### TRY IT:
I need the lines below from the one with "Pong Led Clock" down to the one with "ESP through UART" reproduced exactly, both ends included, and nothing else.
####################
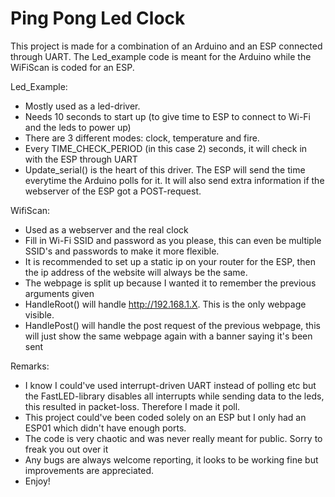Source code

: # Ping Pong Led Clock
This project is made for a combination of an Arduino and an ESP connected through UART.
The Led_example code is meant for the Arduino while the WiFiScan is coded for an ESP. 


Led_Example:
* Mostly used as a led-driver.
* Needs 10 seconds to start up (to give time to ESP to connect to Wi-Fi and the leds to power up)
* There are 3 different modes: clock, temperature and fire.
* Every TIME_CHECK_PERIOD (in this case 2) seconds, it will check in with the ESP through UART
* Update_serial() is the heart of this driver. The ESP will send the time everytime the Arduino polls for it. It will also send extra information if the webserver of the ESP got a POST-request. 

WifiScan:
* Used as a webserver and the real clock
* Fill in Wi-Fi SSID and password as you please, this can even be multiple SSID's and passwords to make it more flexible.
* It is recommended to set up a static ip on your router for the ESP, then the ip address of the website will always be the same.
* The webpage is split up because I wanted it to remember the previous arguments given
* HandleRoot() will handle http://192.168.1.X. This is the only webpage visible.
* HandlePost() will handle the post request of the previous webpage, this will just show the same webpage again with a banner saying it's been sent

Remarks:
* I know I could've used interrupt-driven UART instead of polling etc but the FastLED-library disables all interrupts while sending data to the leds, this resulted in packet-loss. Therefore I made it poll.
* This project could've been coded solely on an ESP but I only had an ESP01 which didn't have enough ports.
* The code is very chaotic and was never really meant for public. Sorry to freak you out over it
* Any bugs are always welcome reporting, it looks to be working fine but improvements are appreciated.
* Enjoy!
####################
### SOLUTION TO THE PROBLEM:
: # Ping Pong Led Clock
This project is made for a combination of an Arduino and an ESP connected through UART.
The Led_example code is meant for the Arduino while the WiFiScan is coded for an ESP. 


Led_Example:
* Mostly used as a led-driver.
* Needs 10 seconds to start up (to give time to ESP to connect to Wi-Fi and the leds to power up)
* There are 3 different modes: clock, temperature and fire.
* Every TIME_CHECK_PERIOD (in this case 2) seconds, it will check in with the ESP through UART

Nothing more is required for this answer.